ACTIVITY
Whenever the string "much" turns up in a line below, that line should be copied.

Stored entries
######

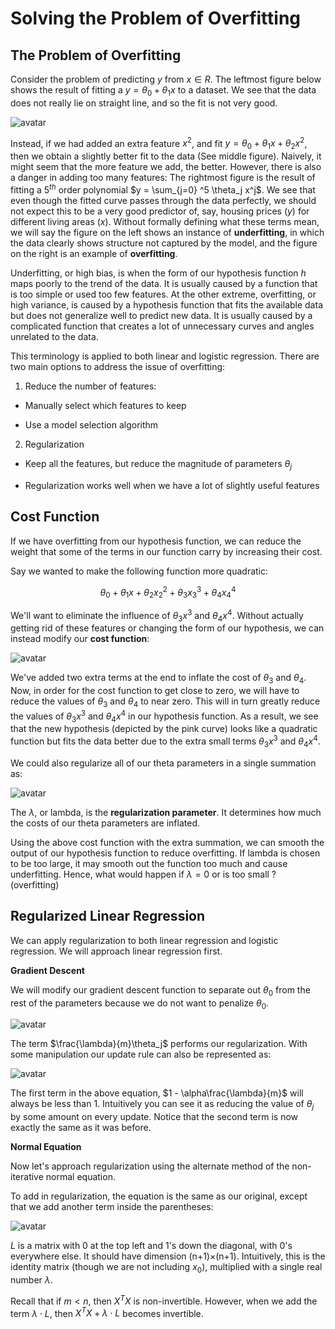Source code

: # Solving the Problem of Overfitting

## The Problem of Overfitting

Consider the problem of predicting $y$ from $x\in R$. The leftmost figure below shows the result of fitting a $y=\theta_0 + \theta_1 x$ to a dataset. We see that the data does not really lie on straight line, and so the fit is not very good.

 ![avatar](https://raw.githubusercontent.com/garyphone/machine_learning/master/pictures/l3_13.PNG)

Instead, if we had added an extra feature $x^2$, and fit $y=\theta_0 + \theta_1 x + \theta_2 x^2$, then we obtain a slightly better fit to the data (See middle figure). Naively, it might seem that the more feature we add, the better. However, there is also a danger in adding too many features: The rightmost figure is the result of fitting a $5^{th}$ order polynomial $y = \sum_{j=0} ^5 \theta_j x^j$. We see that even though the fitted curve passes through the data perfectly, we should not expect this to be a very good predictor of, say, housing prices $(y)$ for different living areas $(x)$. Without formally defining what these terms mean, we will say the figure on the left shows an instance of **underfitting**, in which the data clearly shows structure not captured by the model, and the figure on the right is an example of **overfitting**.

Underfitting, or high bias, is when the form of our hypothesis function $h$ maps poorly to the trend of the data. It is usually caused by a function that is too simple or used too few features. At the other extreme, overfitting, or high variance, is caused by a hypothesis function that fits the available data but does not generalize well to predict new data. It is usually caused by a complicated function that creates a lot of unnecessary curves and angles unrelated to the data.

This terminology is applied to both linear and logistic regression. There are two main options to address the issue of overfitting:

1) Reduce the number of features:

* Manually select which features to keep

* Use a model selection algorithm

2) Regularization

* Keep all the features, but reduce the magnitude of parameters $\theta_j$

* Regularization works well when we have a lot of slightly useful features

## Cost Function

If we have overfitting from our hypothesis function, we can reduce the weight that some of the terms in our function carry by increasing their cost.

Say we wanted to make the following function more quadratic:

$$
θ_0+θ_1x+θ_2x_2^2+θ_3x_3^3+θ_4x_4^4
$$

We'll want to eliminate the influence of $\theta_3x^3$ and $\theta_4x^4$. Without actually getting rid of these features or changing the form of our hypothesis, we can instead modify our **cost function**:

![avatar](https://raw.githubusercontent.com/garyphone/machine_learning/master/pictures/l3_14.PNG)

We've added two extra terms at the end to inflate the cost of $\theta_3$ and $\theta_4$. Now, in order for the cost function to get close to zero, we will have to reduce the values of $\theta_3$ and $\theta_4$ to near zero. This will in turn greatly reduce the values of $\theta_3x^3$ and $\theta_4x^4$ in our hypothesis function. As a result, we see that the new hypothesis (depicted by the pink curve) looks like a quadratic function but fits the data better due to the extra small terms $\theta_3x^3$ and $\theta_4x^4$.

We could also regularize all of our theta parameters in a single summation as:

![avatar](https://raw.githubusercontent.com/garyphone/machine_learning/master/pictures/l3_15.PNG)

The $λ$, or lambda, is the **regularization parameter**. It determines how much the costs of our theta parameters are inflated.

Using the above cost function with the extra summation, we can smooth the output of our hypothesis function to reduce overfitting. If lambda is chosen to be too large, it may smooth out the function too much and cause underfitting. Hence, what would happen if $\lambda = 0$ or is too small ? (overfitting)

## Regularized Linear Regression

We can apply regularization to both linear regression and logistic regression. We will approach linear regression first.

**Gradient Descent**

We will modify our gradient descent function to separate out $\theta_0$ from the rest of the parameters because we do not want to penalize $\theta_0$.

![avatar](https://raw.githubusercontent.com/garyphone/machine_learning/master/pictures/l3_16.PNG)

The term $\frac{\lambda}{m}\theta_j$ performs our regularization. With some manipulation our update rule can also be represented as:

![avatar](https://raw.githubusercontent.com/garyphone/machine_learning/master/pictures/l3_17.PNG)

The first term in the above equation, $1 - \alpha\frac{\lambda}{m}$ will always be less than 1. Intuitively you can see it as reducing the value of $\theta_j$ by some amount on every update. Notice that the second term is now exactly the same as it was before.

**Normal Equation**

Now let's approach regularization using the alternate method of the non-iterative normal equation.

To add in regularization, the equation is the same as our original, except that we add another term inside the parentheses:

![avatar](https://raw.githubusercontent.com/garyphone/machine_learning/master/pictures/l3_18.PNG)

$L$ is a matrix with 0 at the top left and 1's down the diagonal, with 0's everywhere else. It should have dimension (n+1)×(n+1). Intuitively, this is the identity matrix (though we are not including $x_0$), multiplied with a single real number $λ$.

Recall that if $m < n$, then $X^TX$ is non-invertible. However, when we add the term $λ⋅L$, then $X^TX+ λ⋅L$ becomes invertible.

######

SOLUTION
The $λ$, or lambda, is the **regularization parameter**. It determines how much the costs of our theta parameters are inflated.
Using the above cost function with the extra summation, we can smooth the output of our hypothesis function to reduce overfitting. If lambda is chosen to be too large, it may smooth out the function too much and cause underfitting. Hence, what would happen if $\lambda = 0$ or is too small ? (overfitting)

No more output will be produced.